What the task asks — Restate each entry exactly, without pictures.

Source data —
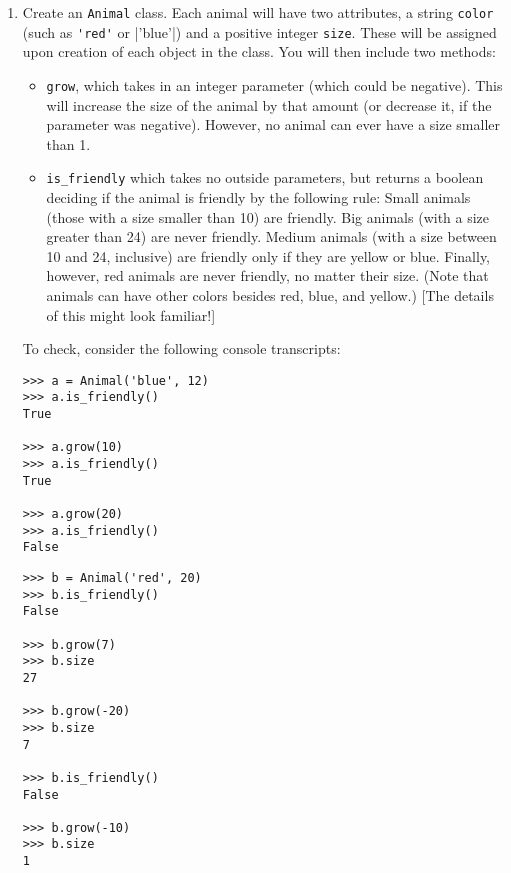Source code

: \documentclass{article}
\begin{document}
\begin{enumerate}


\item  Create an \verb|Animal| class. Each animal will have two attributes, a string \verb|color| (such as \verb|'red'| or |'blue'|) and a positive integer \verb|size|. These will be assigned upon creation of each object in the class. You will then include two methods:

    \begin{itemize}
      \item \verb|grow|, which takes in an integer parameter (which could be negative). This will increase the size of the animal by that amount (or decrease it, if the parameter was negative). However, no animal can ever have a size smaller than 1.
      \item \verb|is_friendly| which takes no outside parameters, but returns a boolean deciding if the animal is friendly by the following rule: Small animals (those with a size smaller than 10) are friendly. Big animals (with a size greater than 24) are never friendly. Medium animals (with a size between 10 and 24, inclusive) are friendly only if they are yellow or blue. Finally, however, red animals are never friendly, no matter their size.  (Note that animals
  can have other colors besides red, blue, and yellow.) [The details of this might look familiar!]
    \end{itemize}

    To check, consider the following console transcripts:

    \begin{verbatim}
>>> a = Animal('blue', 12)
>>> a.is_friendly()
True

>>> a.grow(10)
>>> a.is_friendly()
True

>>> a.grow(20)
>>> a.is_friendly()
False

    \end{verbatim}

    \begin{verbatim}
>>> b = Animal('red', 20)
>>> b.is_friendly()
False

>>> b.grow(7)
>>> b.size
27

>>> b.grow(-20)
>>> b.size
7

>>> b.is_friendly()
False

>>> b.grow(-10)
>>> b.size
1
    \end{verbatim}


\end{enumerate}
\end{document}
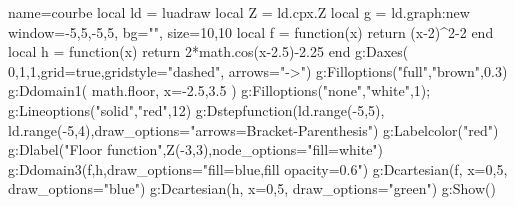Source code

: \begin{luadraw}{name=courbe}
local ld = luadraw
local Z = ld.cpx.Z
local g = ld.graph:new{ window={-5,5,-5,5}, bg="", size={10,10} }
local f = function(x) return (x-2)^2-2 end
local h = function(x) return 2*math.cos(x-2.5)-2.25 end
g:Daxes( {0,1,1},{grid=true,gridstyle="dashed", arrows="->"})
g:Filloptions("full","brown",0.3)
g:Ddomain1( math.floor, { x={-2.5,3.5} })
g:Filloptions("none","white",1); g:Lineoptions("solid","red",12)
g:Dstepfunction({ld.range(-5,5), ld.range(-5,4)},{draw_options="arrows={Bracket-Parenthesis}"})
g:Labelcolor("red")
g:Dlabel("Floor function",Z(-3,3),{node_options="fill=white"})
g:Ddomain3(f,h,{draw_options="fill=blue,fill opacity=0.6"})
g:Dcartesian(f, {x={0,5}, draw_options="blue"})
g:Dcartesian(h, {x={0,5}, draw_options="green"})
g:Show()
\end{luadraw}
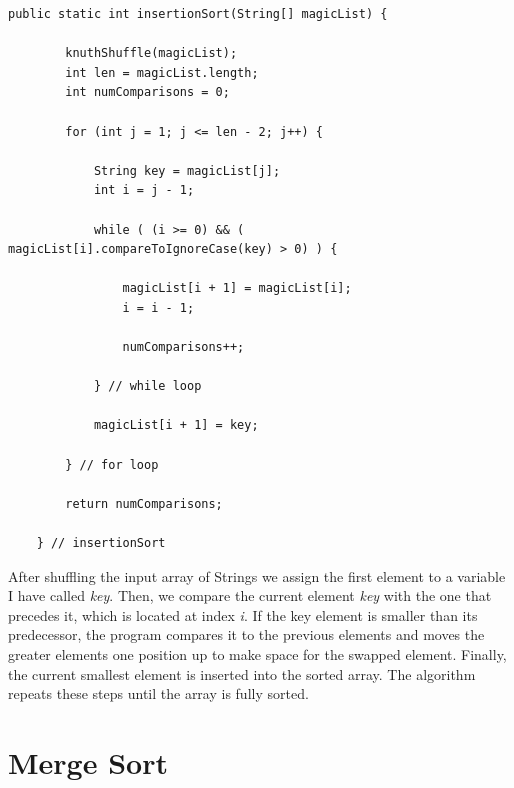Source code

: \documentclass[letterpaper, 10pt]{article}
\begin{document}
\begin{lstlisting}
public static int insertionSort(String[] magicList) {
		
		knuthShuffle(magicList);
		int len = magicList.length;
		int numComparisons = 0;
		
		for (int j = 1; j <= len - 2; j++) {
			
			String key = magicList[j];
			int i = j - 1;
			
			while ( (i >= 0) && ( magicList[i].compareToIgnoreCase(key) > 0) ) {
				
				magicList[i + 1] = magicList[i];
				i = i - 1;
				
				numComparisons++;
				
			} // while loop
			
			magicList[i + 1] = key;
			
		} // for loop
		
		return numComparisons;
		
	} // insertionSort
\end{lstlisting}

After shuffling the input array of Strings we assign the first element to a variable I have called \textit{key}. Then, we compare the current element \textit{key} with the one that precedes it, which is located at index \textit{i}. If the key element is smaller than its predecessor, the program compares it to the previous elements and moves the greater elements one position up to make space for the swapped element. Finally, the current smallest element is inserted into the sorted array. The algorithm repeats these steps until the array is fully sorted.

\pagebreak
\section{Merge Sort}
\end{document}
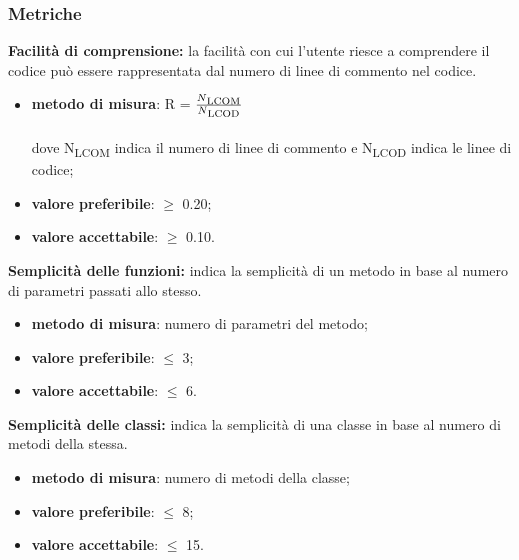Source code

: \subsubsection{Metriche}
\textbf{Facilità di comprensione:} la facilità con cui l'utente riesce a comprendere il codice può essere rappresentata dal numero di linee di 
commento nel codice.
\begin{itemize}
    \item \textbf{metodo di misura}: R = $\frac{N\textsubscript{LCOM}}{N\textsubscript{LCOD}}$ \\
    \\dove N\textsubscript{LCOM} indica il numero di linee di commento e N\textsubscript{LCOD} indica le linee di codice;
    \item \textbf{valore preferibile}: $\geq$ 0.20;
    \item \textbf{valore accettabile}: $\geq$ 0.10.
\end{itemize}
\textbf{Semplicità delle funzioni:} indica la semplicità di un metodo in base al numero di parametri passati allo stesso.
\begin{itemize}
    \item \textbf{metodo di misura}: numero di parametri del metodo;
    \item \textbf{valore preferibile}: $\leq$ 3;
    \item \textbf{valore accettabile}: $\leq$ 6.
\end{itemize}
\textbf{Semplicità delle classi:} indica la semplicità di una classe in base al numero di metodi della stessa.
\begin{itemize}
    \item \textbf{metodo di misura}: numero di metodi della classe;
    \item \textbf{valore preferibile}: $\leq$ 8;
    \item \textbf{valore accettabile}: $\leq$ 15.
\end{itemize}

Exercise result —
Source code

: \documentclass{article}
\begin{document}
\begin{enumerate}


\item  Create an \verb|Animal| class. Each animal will have two attributes, a string \verb|color| (such as \verb|'red'| or |'blue'|) and a positive integer \verb|size|. These will be assigned upon creation of each object in the class. You will then include two methods:

    \begin{itemize}
      \item \verb|grow|, which takes in an integer parameter (which could be negative). This will increase the size of the animal by that amount (or decrease it, if the parameter was negative). However, no animal can ever have a size smaller than 1.
      \item \verb|is_friendly| which takes no outside parameters, but returns a boolean deciding if the animal is friendly by the following rule: Small animals (those with a size smaller than 10) are friendly. Big animals (with a size greater than 24) are never friendly. Medium animals (with a size between 10 and 24, inclusive) are friendly only if they are yellow or blue. Finally, however, red animals are never friendly, no matter their size.  (Note that animals
  can have other colors besides red, blue, and yellow.) [The details of this might look familiar!]
    \end{itemize}

    To check, consider the following console transcripts:

    \begin{verbatim}
>>> a = Animal('blue', 12)
>>> a.is_friendly()
True

>>> a.grow(10)
>>> a.is_friendly()
True

>>> a.grow(20)
>>> a.is_friendly()
False

    \end{verbatim}

    \begin{verbatim}
>>> b = Animal('red', 20)
>>> b.is_friendly()
False

>>> b.grow(7)
>>> b.size
27

>>> b.grow(-20)
>>> b.size
7

>>> b.is_friendly()
False

>>> b.grow(-10)
>>> b.size
1
    \end{verbatim}


\end{enumerate}
\end{document}
Source code

: \begin{luadraw}{name=courbe}
local ld = luadraw
local Z = ld.cpx.Z
local g = ld.graph:new{ window={-5,5,-5,5}, bg="", size={10,10} }
local f = function(x) return (x-2)^2-2 end
local h = function(x) return 2*math.cos(x-2.5)-2.25 end
g:Daxes( {0,1,1},{grid=true,gridstyle="dashed", arrows="->"})
g:Filloptions("full","brown",0.3)
g:Ddomain1( math.floor, { x={-2.5,3.5} })
g:Filloptions("none","white",1); g:Lineoptions("solid","red",12)
g:Dstepfunction({ld.range(-5,5), ld.range(-5,4)},{draw_options="arrows={Bracket-Parenthesis}"})
g:Labelcolor("red")
g:Dlabel("Floor function",Z(-3,3),{node_options="fill=white"})
g:Ddomain3(f,h,{draw_options="fill=blue,fill opacity=0.6"})
g:Dcartesian(f, {x={0,5}, draw_options="blue"})
g:Dcartesian(h, {x={0,5}, draw_options="green"})
g:Show()
\end{luadraw}
Source code

: \documentclass[letterpaper, 10pt]{article}
\begin{document}
\begin{lstlisting}
public static int insertionSort(String[] magicList) {
		
		knuthShuffle(magicList);
		int len = magicList.length;
		int numComparisons = 0;
		
		for (int j = 1; j <= len - 2; j++) {
			
			String key = magicList[j];
			int i = j - 1;
			
			while ( (i >= 0) && ( magicList[i].compareToIgnoreCase(key) > 0) ) {
				
				magicList[i + 1] = magicList[i];
				i = i - 1;
				
				numComparisons++;
				
			} // while loop
			
			magicList[i + 1] = key;
			
		} // for loop
		
		return numComparisons;
		
	} // insertionSort
\end{lstlisting}

After shuffling the input array of Strings we assign the first element to a variable I have called \textit{key}. Then, we compare the current element \textit{key} with the one that precedes it, which is located at index \textit{i}. If the key element is smaller than its predecessor, the program compares it to the previous elements and moves the greater elements one position up to make space for the swapped element. Finally, the current smallest element is inserted into the sorted array. The algorithm repeats these steps until the array is fully sorted.

\pagebreak
\section{Merge Sort}
\end{document}
Source code

: \subsubsection{Metriche}
\textbf{Facilità di comprensione:} la facilità con cui l'utente riesce a comprendere il codice può essere rappresentata dal numero di linee di 
commento nel codice.
\begin{itemize}
    \item \textbf{metodo di misura}: R = $\frac{N\textsubscript{LCOM}}{N\textsubscript{LCOD}}$ \\
    \\dove N\textsubscript{LCOM} indica il numero di linee di commento e N\textsubscript{LCOD} indica le linee di codice;
    \item \textbf{valore preferibile}: $\geq$ 0.20;
    \item \textbf{valore accettabile}: $\geq$ 0.10.
\end{itemize}
\textbf{Semplicità delle funzioni:} indica la semplicità di un metodo in base al numero di parametri passati allo stesso.
\begin{itemize}
    \item \textbf{metodo di misura}: numero di parametri del metodo;
    \item \textbf{valore preferibile}: $\leq$ 3;
    \item \textbf{valore accettabile}: $\leq$ 6.
\end{itemize}
\textbf{Semplicità delle classi:} indica la semplicità di una classe in base al numero di metodi della stessa.
\begin{itemize}
    \item \textbf{metodo di misura}: numero di metodi della classe;
    \item \textbf{valore preferibile}: $\leq$ 8;
    \item \textbf{valore accettabile}: $\leq$ 15.
\end{itemize}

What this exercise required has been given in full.